Saved entries
○ ○ ○ ○ ○
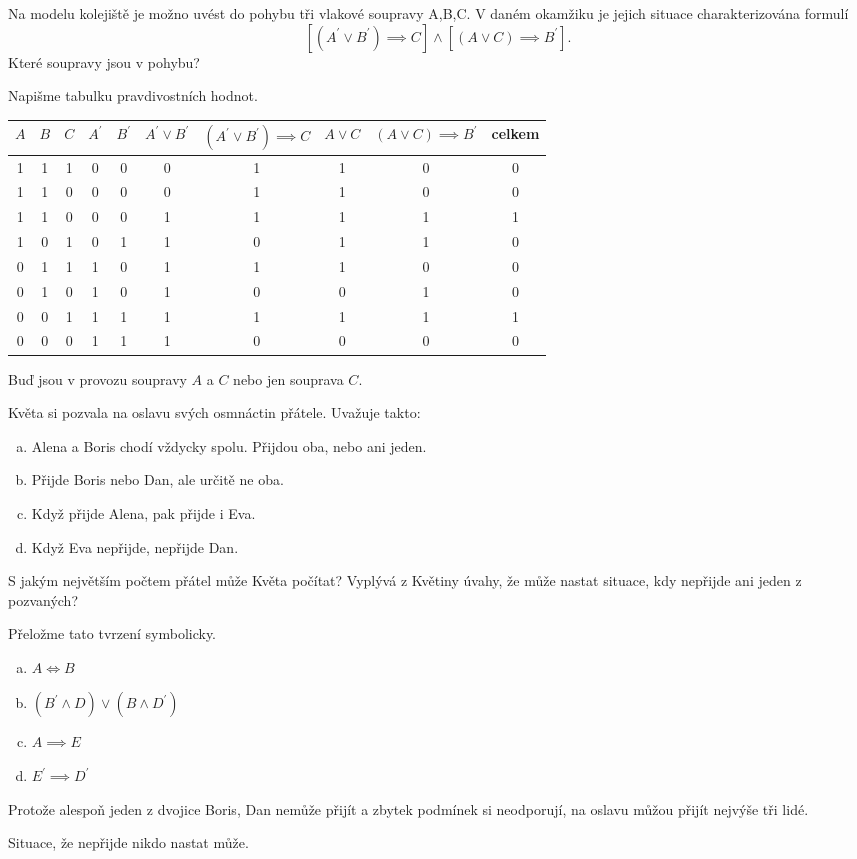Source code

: \begin{example}[SMP 144/8]
  Na modelu kolejiště je možno uvést do pohybu tři vlakové soupravy A,B,C. V daném okamžiku je jejich
situace charakterizována formulí $$\left[(A^\prime \lor B^\prime) \implies C\right]\land\left[(A \lor C) \implies B^\prime\right].$$ Které soupravy jsou v pohybu?

\rm Napišme tabulku pravdivostních hodnot.
\begin{center}
  \begin{tabular}{c c c c c | c c c c c}
    $A$ & $B$ & $C$ & $A^\prime$ & $B^\prime$ & $A^\prime \lor B^\prime$ & $(A^\prime \lor B^\prime) \implies C$ & $A\lor C$ & $(A \lor C) \implies B^\prime $ & celkem\\
    \hline
    1 & 1 & 1 & 0 & 0 & 0 & 1 & 1 & 0 & 0 \\
    1 & 1 & 0 & 0 & 0 & 0 & 1 & 1 & 0 & 0 \\
    1 & 1 & 0 & 0 & 0 & 1 & 1 & 1 & 1 & 1 \\
    1 & 0 & 1 & 0 & 1 & 1 & 0 & 1 & 1 & 0 \\
    0 & 1 & 1 & 1 & 0 & 1 & 1 & 1 & 0 & 0 \\
    0 & 1 & 0 & 1 & 0 & 1 & 0 & 0 & 1 & 0 \\
    0 & 0 & 1 & 1 & 1 & 1 & 1 & 1 & 1 & 1 \\
    0 & 0 & 0 & 1 & 1 & 1 & 0 & 0 & 0 & 0
  \end{tabular}
\end{center}
Buď jsou v provozu soupravy $A$ a $C$ nebo jen souprava $C$.
\end{example}

\begin{example}[SMP 144/10]
  Květa si pozvala na oslavu svých osmnáctin přátele. Uvažuje takto:
  \begin{enumerate}[a.]
    \item Alena a Boris chodí vždycky spolu. Přijdou oba, nebo ani jeden.
    \item Přijde Boris nebo Dan, ale určitě ne oba.
    \item Když přijde Alena, pak přijde i Eva.
    \item Když Eva nepřijde, nepřijde Dan.
  \end{enumerate}
  S jakým největším počtem přátel může Květa počítat? Vyplývá z Květiny úvahy, že může nastat situace, kdy nepřijde ani jeden z pozvaných?

  \rm Přeložme tato tvrzení symbolicky.
  \begin{enumerate}[a.]
    \item $A\iff B$
    \item $(B^\prime \land D) \lor (B \land D^\prime)$
    \item $A\implies E$
    \item $E^\prime \implies D^\prime$
  \end{enumerate}
  Protože alespoň jeden z dvojice Boris, Dan nemůže přijít a zbytek podmínek si neodporují, na oslavu můžou přijít nejvýše tři lidé.

  Situace, že nepřijde nikdo nastat může.
\end{example}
○ ○ ○ ○ ○
### Work to complete:
Each of the entries above must be output exactly, with none of the pictures.

### Written reply:
Source code

: \begin{example}[SMP 144/8]
  Na modelu kolejiště je možno uvést do pohybu tři vlakové soupravy A,B,C. V daném okamžiku je jejich
situace charakterizována formulí $$\left[(A^\prime \lor B^\prime) \implies C\right]\land\left[(A \lor C) \implies B^\prime\right].$$ Které soupravy jsou v pohybu?

\rm Napišme tabulku pravdivostních hodnot.
\begin{center}
  \begin{tabular}{c c c c c | c c c c c}
    $A$ & $B$ & $C$ & $A^\prime$ & $B^\prime$ & $A^\prime \lor B^\prime$ & $(A^\prime \lor B^\prime) \implies C$ & $A\lor C$ & $(A \lor C) \implies B^\prime $ & celkem\\
    \hline
    1 & 1 & 1 & 0 & 0 & 0 & 1 & 1 & 0 & 0 \\
    1 & 1 & 0 & 0 & 0 & 0 & 1 & 1 & 0 & 0 \\
    1 & 1 & 0 & 0 & 0 & 1 & 1 & 1 & 1 & 1 \\
    1 & 0 & 1 & 0 & 1 & 1 & 0 & 1 & 1 & 0 \\
    0 & 1 & 1 & 1 & 0 & 1 & 1 & 1 & 0 & 0 \\
    0 & 1 & 0 & 1 & 0 & 1 & 0 & 0 & 1 & 0 \\
    0 & 0 & 1 & 1 & 1 & 1 & 1 & 1 & 1 & 1 \\
    0 & 0 & 0 & 1 & 1 & 1 & 0 & 0 & 0 & 0
  \end{tabular}
\end{center}
Buď jsou v provozu soupravy $A$ a $C$ nebo jen souprava $C$.
\end{example}

\begin{example}[SMP 144/10]
  Květa si pozvala na oslavu svých osmnáctin přátele. Uvažuje takto:
  \begin{enumerate}[a.]
    \item Alena a Boris chodí vždycky spolu. Přijdou oba, nebo ani jeden.
    \item Přijde Boris nebo Dan, ale určitě ne oba.
    \item Když přijde Alena, pak přijde i Eva.
    \item Když Eva nepřijde, nepřijde Dan.
  \end{enumerate}
  S jakým největším počtem přátel může Květa počítat? Vyplývá z Květiny úvahy, že může nastat situace, kdy nepřijde ani jeden z pozvaných?

  \rm Přeložme tato tvrzení symbolicky.
  \begin{enumerate}[a.]
    \item $A\iff B$
    \item $(B^\prime \land D) \lor (B \land D^\prime)$
    \item $A\implies E$
    \item $E^\prime \implies D^\prime$
  \end{enumerate}
  Protože alespoň jeden z dvojice Boris, Dan nemůže přijít a zbytek podmínek si neodporují, na oslavu můžou přijít nejvýše tři lidé.

  Situace, že nepřijde nikdo nastat může.
\end{example}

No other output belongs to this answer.